I’m revising my statistics fundamentals and box plots keep doing a little dance in my brain. I thought they were straightforward, but I’m stuck on the quartiles and whiskers. When I split the data to find Q1 and Q3, am I supposed to include the median in the lower/upper halves or exclude it? I keep making a mistake when the number of data points is even vs. odd, and different sources seem to use different rules.
Also, the whiskers. Sometimes I see them go all the way to the min and max, and other times they stop at some 1.5×IQR boundary and then there are little dots for outliers. Which convention should I actually use when I’m practicing or taking a test? If I’m just given a box plot with no notes, how can I tell which rule was used?
Another thing: what happens with lots of repeated values? Do quartiles have to land on actual data points, or can they be between them? And if I only have a frequency table (or grouped data), is there a sensible way to draw a box plot without the raw list? If yes, what’s the usual method people expect?

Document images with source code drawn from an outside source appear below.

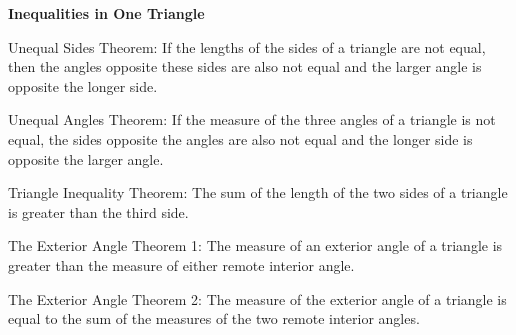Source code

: \begin{center}
\textbf{Inequalities in One Triangle 
}
\end{center}

\vspce
Unequal Sides Theorem: 
 If the lengths of the sides of a triangle are not equal, then the angles opposite these sides are also not equal and the larger angle is opposite the longer side.
 
\vspce 

Unequal Angles Theorem: If the measure of the three angles of a triangle is not equal, the sides opposite the angles are also not equal and the longer side is opposite the larger angle. 

\vspce 

Triangle Inequality Theorem: The sum of the length of the two sides of a triangle is greater than the third side.

\vspce 

The Exterior Angle Theorem 1: The measure of an exterior angle of a triangle is greater than the measure of either remote interior angle.

\vspce 

The Exterior Angle Theorem 2: The measure of the exterior angle of a triangle is equal to the sum of the measures of the two remote interior angles.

Follow-up: when I’m trying to read skew from a box plot, is a longer upper whisker always a sign of right skew, or could a couple of outliers mess with that picture? I’d love a simple rule-of-thumb or checklist I can stick to while I strengthen my basics.
















3 Responses
Great questions – box plots look simple, but there are a couple of “choose-your-own-adventure” rules hiding under the hood! Two common conventions for Q1 and Q3 are: (a) Tukey’s hinges (for odd n, include the median in both halves; for even n, just split), and (b) the “exclusive median”/quantile approach (for odd n, exclude the median from both halves and often allow interpolation). Both are valid; pick one and be consistent (and on a test, follow your course’s stated convention). Quartiles don’t have to be actual data values – with interpolation they can sit between data points – and repeated values often make quartiles land right on that repeated number (sometimes even collapsing the box if IQR=0). Quick example: data 1,2,3,4,5,6,7,8,30 (n=9). Median is 5. Tukey hinges: Q1=median of 1..5=3, Q3=median of 5..30=7, so IQR=4. Exclusive-median: Q1=median of 1..4=(2+3)/2=2.5, Q3=median of 6..30=(7+8)/2=7.5, so IQR=5. For even n the two methods typically agree because there’s no single middle point to include/exclude.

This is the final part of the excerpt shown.